You Could Look It Up

I have a confession to make.

Nothing scandalous, mind you. But it’s a long way off to Yom Kippur and I want to get it off my chest. Besides, my confession has more to do with this column than with the Yom Kippur variety. (The Alter Vorker Rebbe said, “You know why the viduy on Yom Kippur is in the order of the alef-beis? Because otherwise we wouldn’t know when to stop!”)

Before I get into my specific wrongdoing, you need to know something. I am not a baseball fan. In fact I’m not any kind of sports fan. In certain circles, that already makes me persona non grata. But it might please some of my chareidi friends — especially in Israel.

That wasn’t always so. I grew up in a time and place where baseball wasn’t merely a sport. It was part of communal life. (I was born in 10 B.D.B. — 10 years Before the Dodgers left Brooklyn.) So, even though I have no interest in the game, the vernacular of baseball is imprinted in my mind. Even now, if I want to write that someone made a sly move to keep things moving and not take the risk of overreaching, I say he bunted. You don’t need to be Jackie Robinson to know that means to lightly tap the ball instead of taking a full swing … just to move the runners and minimize the risk of getting thrown out.

The game is part of the American psyche. Jacques Barzun, noted historian and educator, wrote, “Whoever wants to know the heart and mind of America had better learn baseball.”

From the boardroom to the beis medrash, you will hear people say “hit a home run,” or “couldn’t get to first base,” or a “screwball.”

OK, back to my confession. In a recent column, instead of listing all eight definitions for the noun form of the word “sanction,” and all four definitions for the verb form, I said, “You can look it up.” And then I added parenthetically, “No, not Casey Stengel; James Thurber said it first. You can look it up.”

(I see now that I got the quote wrong, sigh… . It should have been “You could look it up.” Maybe it has something to do with my having type-o blood. But I digress; that’s not the confession I’m talking about.)

After reading the column, my friend Rabbi David Sears, author of The Vision of Eden: Animal Welfare and Vegetarianism in Jewish Law and Mysticism, wrote me:

“I was confused by: ‘You can look it up. (No, not Casey Stengel; James Thurber said it first. You can look it up.)’ … Said what first?”

Now, Rabbi Sears deserves special kindness not only because he is kind to animals, but because of his unsung role in this column. An astute reader, he volunteered as my vic… I mean assistant … for the first dozen or so performances in this verbal knife-throwing act. If my aim was off, he screamed “Ouch!” and kept me on target

OK. We’re coming to my confession now.

I have to admit that adding the line “You could look it up” was indulging in inside baseball. (That phrase originally meant minutiae of baseball strategy and tactics. But it went out of the ballpark and became a metaphor. Safire’s Political Dictionary defines inside baseball as “Specialized or private knowledge; the minute details savored by those in the know, found boring by most others.”)

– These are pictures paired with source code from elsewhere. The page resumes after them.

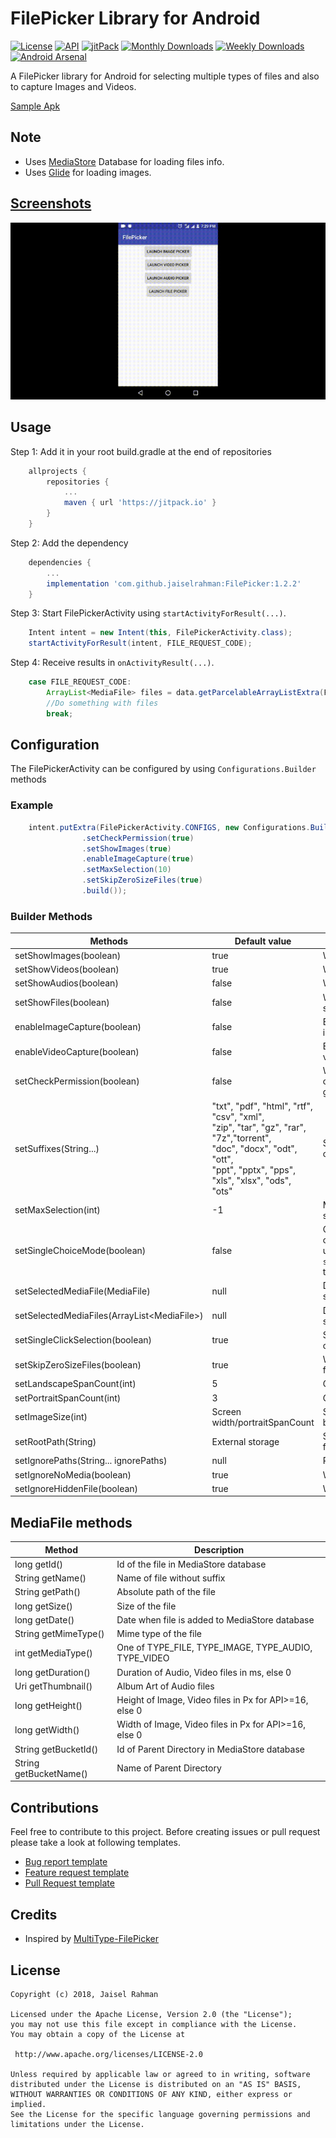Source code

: # FilePicker Library for Android

[![License](https://img.shields.io/badge/License-Apache%202.0-blue.svg)](https://opensource.org/licenses/Apache-2.0)
[![API](https://img.shields.io/badge/API-14%2B-brightgreen.svg?style=flat)](https://android-arsenal.com/api?level=14)
[![jitPack](https://jitpack.io/v/jaiselrahman/FilePicker.svg)](https://jitpack.io/#jaiselrahman/FilePicker)
[![Monthly Downloads](https://jitpack.io/v/jaiselrahman/FilePicker/month.svg)](https://jitpack.io/#jaiselrahman/FilePicker)
[![Weekly Downloads](https://jitpack.io/v/jaiselrahman/FilePicker/week.svg)](https://jitpack.io/#jaiselrahman/FilePicker)
[![Android Arsenal](https://img.shields.io/badge/Android%20Arsenal-FilePicker-brightgreen.svg?style=flat)](https://android-arsenal.com/details/1/7002)

A FilePicker library for Android for selecting multiple types of files and also to capture Images and Videos.

[Sample Apk](https://github.com/jaiselrahman/FilePicker/releases/download/1.2.0/app-release.apk)

## Note

* Uses [MediaStore](https://developer.android.com/reference/android/provider/MediaStore) Database for loading files info.
* Uses [Glide](https://github.com/bumptech/glide) for loading images.

## [Screenshots](pics/)

![pic](pics/pic.gif)

## Usage

Step 1: Add it in your root build.gradle at the end of repositories

```gradle
    allprojects {
        repositories {
            ...
            maven { url 'https://jitpack.io' }
        }
    }
```

Step 2: Add the dependency

```gradle
    dependencies {
        ...
        implementation 'com.github.jaiselrahman:FilePicker:1.2.2'
    }
```

Step 3: Start FilePickerActivity using ```startActivityForResult(...)```.

```java
    Intent intent = new Intent(this, FilePickerActivity.class);
    startActivityForResult(intent, FILE_REQUEST_CODE);
```

Step 4: Receive results in ```onActivityResult(...)```.

```java
    case FILE_REQUEST_CODE:
        ArrayList<MediaFile> files = data.getParcelableArrayListExtra(FilePickerActivity.MEDIA_FILES);
        //Do something with files
        break;
```

## Configuration

The FilePickerActivity can be configured by using ```Configurations.Builder``` methods

### Example

```java
    intent.putExtra(FilePickerActivity.CONFIGS, new Configurations.Builder()
                .setCheckPermission(true)
                .setShowImages(true)
                .enableImageCapture(true)
                .setMaxSelection(10)
                .setSkipZeroSizeFiles(true)
                .build());
```

### Builder Methods

|Methods|Default value|Uses|
|-------|-------|---|
|setShowImages(boolean)|true|Whether to load Images files|
|setShowVideos(boolean)|true|Whether to load Videos files|
|setShowAudios(boolean)|false|Whether to load Audio files|
|setShowFiles(boolean)|false|Whether to load Files for given suffixes|
|enableImageCapture(boolean)|false|Enables camera for capturing of images|
|enableVideoCapture(boolean)|false|Enables camera for capturing of videos|
|setCheckPermission(boolean)|false|Whether to request permissions on runtime for API >= 23 if not granted|
|setSuffixes(String...)|"txt", "pdf", "html", "rtf", "csv", "xml",<br/>"zip", "tar", "gz", "rar", "7z","torrent",<br/>"doc", "docx", "odt", "ott",<br/>"ppt", "pptx", "pps",<br/>"xls", "xlsx", "ods", "ots"|Suffixes for file to be loaded, overrides default value|
|setMaxSelection(int)|-1|Maximum no of items to be selected, -1 for no limits|
|setSingleChoiceMode(boolean)|false|Can select only one file, overrides `setMaxSelection(int)` <br/> use `setSelectedMediaFile(MediaFile)` to set default selection|
|setSelectedMediaFile(MediaFile)|null|Default file selection in singleChoiceMode|
|setSelectedMediaFiles(ArrayList\<MediaFile\>)|null|Default files to be marked as selected|
|setSingleClickSelection(boolean)|true|Start selection mode on single click else on long click|
|setSkipZeroSizeFiles(boolean)|true|Whether to load zero byte sized files|
|setLandscapeSpanCount(int)|5|Grid items in landscape mode|
|setPortraitSpanCount(int)|3|Grid items in portrait mode|
|setImageSize(int)|Screen width/portraitSpanCount |Size of height, width of image to be loaded in Px|
|setRootPath(String)|External storage|Set custom directory path to load files from|
|setIgnorePaths(String... ignorePaths)|null|Regex patterns of paths to ignore|
|setIgnoreNoMedia(boolean)|true|Whether to ignore `.nomedia` file|
|setIgnoreHiddenFile(boolean)|true|Whether to ignore hidden file|

## MediaFile methods

|Method|Description|
|------|-----------|
|long getId()|Id of the file in MediaStore database|
|String getName()|Name of file without suffix|
|String getPath()|Absolute path of the file|
|long getSize()|Size of the file|
|long getDate()|Date when file is added to MediaStore database|
|String getMimeType()|Mime type of the file|
|int getMediaType()|One of TYPE_FILE, TYPE_IMAGE, TYPE_AUDIO, TYPE_VIDEO|
|long getDuration()|Duration of Audio, Video files in ms, else 0|
|Uri getThumbnail()|Album Art of Audio files|
|long getHeight()|Height of Image, Video files in Px for API>=16, else 0|
|long getWidth()|Width of Image, Video files in Px for API>=16, else 0|
|String getBucketId()|Id of Parent Directory in MediaStore database|
|String getBucketName()|Name of Parent Directory|

## Contributions

Feel free to contribute to this project. Before creating issues or pull request please take a look at following templates.

* [Bug report template](.github/ISSUE_TEMPLATE/bug_report.md)
* [Feature request template](.github/ISSUE_TEMPLATE/feature_request.md)
* [Pull Request template](.github/PULL_REQUEST_TEMPLATE.md)

## Credits

* Inspired by [MultiType-FilePicker](https://github.com/fishwjy/MultiType-FilePicker)

## License

    Copyright (c) 2018, Jaisel Rahman

    Licensed under the Apache License, Version 2.0 (the "License");
    you may not use this file except in compliance with the License.
    You may obtain a copy of the License at

     http://www.apache.org/licenses/LICENSE-2.0

    Unless required by applicable law or agreed to in writing, software
    distributed under the License is distributed on an "AS IS" BASIS,
    WITHOUT WARRANTIES OR CONDITIONS OF ANY KIND, either express or implied.
    See the License for the specific language governing permissions and
    limitations under the License.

In this case, the pitch was low and inside. And I don’t only mean that it didn’t make it into the strike zone. I mean it was an inside joke and a low trick to befuddle readers like that.

Let me explain.

I threw that screwball — on a whim — as a bonus to any William Safire fans who might read the column.

Safire would often refer to some source and say, “You could look it up!” And then he would add, “… as Casey Stengel said.”

Then one of his loyal readers corrected the word maven. He wrote to Safire, pointing out that James Thurber wrote a short story in 1941 about a baseball manager who put in a midget as a pinch-hitter. The title came from one of the players who kept filling in the memory lapses in his reminiscences with “You could look it up.”

So how did Safire come to attribute the phrase to Stengel? Turns out “The Old Perfessor,” as Stengel was known, did often say “You could look it up.” But he probably picked it up from the Thurber story.

Stengel did have the last word, though: “In his old age,” goes a story quoted in Bartlett’s Book of Anecdotes, “Stengel was asked how he was doing. He sighed and said, ‘Not bad. Most people my age are dead. You could look it up.’